An Inscription in a Language Now Almost Extinct, the Key to Which Was Supplied by a Professor at Berkeley, Gives Aid in Tracing History of the Relic.
By Otis M. Wiles | (Syndicate Unidentified)
As published in the Oakland Tribune Magazine | July 8, 1923.
Identical story, unattributed either to writer or syndicate, published in the Los Angeles Times two months earlier (5-13-1923).
An old and battered bell, hanging in an orange grove where Ramona played in the days of her childhood[1], has rung a new note in the song of California's mission history.
After a silence of one hundred and twenty-seven years the ancient bell has spoken, and the tale it has told is destined to alter certain chapters of the story of El Camino Real. It may prove facts of California's history which have existed only as theory. Further, it may refute one or two other phases of the King's Highway chronicles which have always been accepted as historical fact. And it has been proclaimed by several historians as one of the most important historical discoveries of a human interest nature ever made on the Pacific Coast.
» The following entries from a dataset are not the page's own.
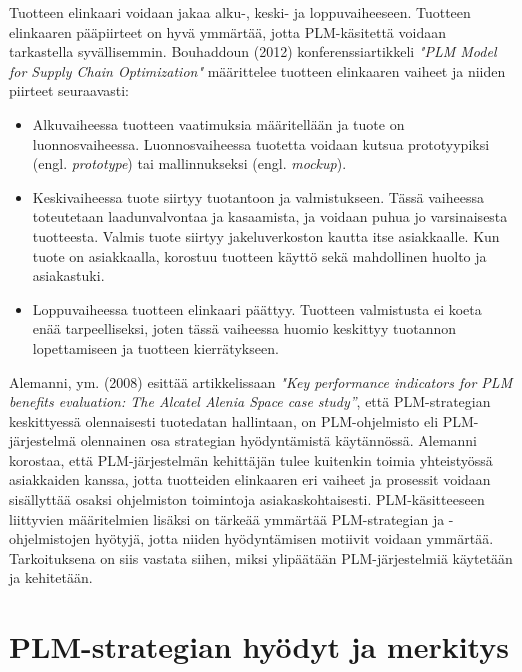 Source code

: Tuotteen elinkaari voidaan jakaa alku-, keski- ja loppuvaiheeseen. Tuotteen elinkaaren pääpiirteet on hyvä ymmärtää, jotta PLM-käsitettä voidaan tarkastella syvällisemmin. Bouhaddoun (2012) konferenssiartikkeli \textit{"PLM Model for Supply Chain Optimization"} määrittelee tuotteen elinkaaren vaiheet ja niiden piirteet seuraavasti:  \cite{bouhaddou_plm_2012}
\begin{itemize}
\item Alkuvaiheessa tuotteen vaatimuksia määritellään ja tuote on luonnosvaiheessa. Luonnosvaiheessa tuotetta voidaan kutsua prototyypiksi (engl. \textit{prototype}) tai mallinnukseksi (engl. \textit{mockup}).
\item Keskivaiheessa tuote siirtyy tuotantoon ja valmistukseen. Tässä vaiheessa toteutetaan laadunvalvontaa ja kasaamista, ja voidaan puhua jo varsinaisesta tuotteesta. Valmis tuote siirtyy jakeluverkoston kautta itse asiakkaalle. Kun tuote on asiakkaalla, korostuu tuotteen käyttö sekä mahdollinen huolto ja asiakastuki.
\item Loppuvaiheessa tuotteen elinkaari päättyy. Tuotteen valmistusta ei koeta enää tarpeelliseksi, joten tässä vaiheessa huomio keskittyy tuotannon lopettamiseen ja tuotteen kierrätykseen.
\end{itemize}
Alemanni, ym. (2008) esittää artikkelissaan \textit{"Key performance indicators for PLM benefits evaluation: The Alcatel Alenia Space case study”}, että PLM-strategian keskittyessä olennaisesti tuotedatan hallintaan, on PLM-ohjelmisto eli PLM-järjestelmä olennainen osa strategian hyödyntämistä käytännössä.  \cite{alemanni_key_2008} Alemanni korostaa, että PLM-järjestelmän kehittäjän tulee kuitenkin toimia yhteistyössä asiakkaiden kanssa, jotta tuotteiden elinkaaren eri vaiheet ja prosessit voidaan sisällyttää osaksi ohjelmiston toimintoja asiakaskohtaisesti. PLM-käsitteeseen liittyvien määritelmien lisäksi on tärkeää ymmärtää PLM-strategian ja -ohjelmistojen hyötyjä, jotta niiden hyödyntämisen motiivit voidaan ymmärtää. Tarkoituksena on siis vastata siihen, miksi ylipäätään PLM-järjestelmiä käytetään ja kehitetään.

\section{PLM-strategian hyödyt ja merkitys} \label{PLM strategian hyödyt ja merkitys}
Alice Harriman, of Los Angeles, noted campanologist[2] and author, is accredited with uncovering the veiled past of the aged bell.
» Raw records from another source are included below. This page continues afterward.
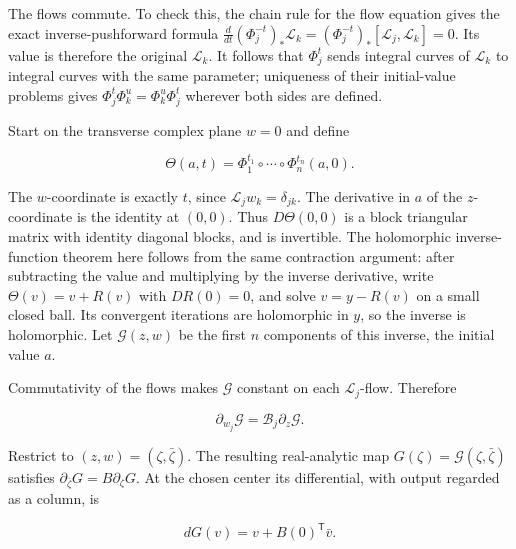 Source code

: The flows commute. To check this, the chain rule for the flow equation gives the exact inverse-pushforward formula \(\frac{d}{dt}(\Phi_j^{-t})_*\mathcal L_k=(\Phi_j^{-t})_*[\mathcal L_j,\mathcal L_k]=0\). Its value is therefore the original \(\mathcal L_k\). It follows that \(\Phi_j^t\) sends integral curves of \(\mathcal L_k\) to integral curves with the same parameter; uniqueness of their initial-value problems gives \(\Phi_j^t\Phi_k^u=\Phi_k^u\Phi_j^t\) wherever both sides are defined.

Start on the transverse complex plane \(w=0\) and define

\begin{equation}
\Theta(a,t)=\Phi_1^{t_1}\circ\cdots\circ\Phi_n^{t_n}(a,0).
\label{courseIII:almost-complex-structures-and-integrability:eq:9.2}
\end{equation}

The \(w\)-coordinate is exactly \(t\), since \(\mathcal L_jw_k=\delta_{jk}\). The derivative in \(a\) of the \(z\)-coordinate is the identity at \((0,0)\). Thus \(D\Theta(0,0)\) is a block triangular matrix with identity diagonal blocks, and is invertible. The holomorphic inverse-function theorem here follows from the same contraction argument: after subtracting the value and multiplying by the inverse derivative, write \(\Theta(v)=v+R(v)\) with \(DR(0)=0\), and solve \(v=y-R(v)\) on a small closed ball. Its convergent iterations are holomorphic in \(y\), so the inverse is holomorphic. Let \(\mathcal G(z,w)\) be the first \(n\) components of this inverse, the initial value \(a\).

Commutativity of the flows makes \(\mathcal G\) constant on each \(\mathcal L_j\)-flow. Therefore

\begin{equation}
\partial_{w_j}\mathcal G
=\mathcal B_j\partial_z\mathcal G.
\label{courseIII:almost-complex-structures-and-integrability:eq:9.3}
\end{equation}

Restrict to \((z,w)=(\zeta,\bar\zeta)\). The resulting real-analytic map \(G(\zeta)=\mathcal G(\zeta,\bar\zeta)\) satisfies
\(\partial_{\bar\zeta}G=B\partial_\zeta G\).
At the chosen center its differential, with output regarded as a column, is

\begin{equation}
dG(v)=v+B(0)^{\mathsf T}\bar v.
\label{courseIII:almost-complex-structures-and-integrability:eq:9.4}
\end{equation}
Three years ago Mrs. Harriman first saw the bell as it swung in an orange grove at "Camulos," where Ramona spent her girlhood days, and now at the Del Valle ranch. Since then, she has devoted her time to tracing back the almost obliterated story of the bell. She announced yesterday the completion of her research work, in which she has been assisted by noted American and Russian authorities.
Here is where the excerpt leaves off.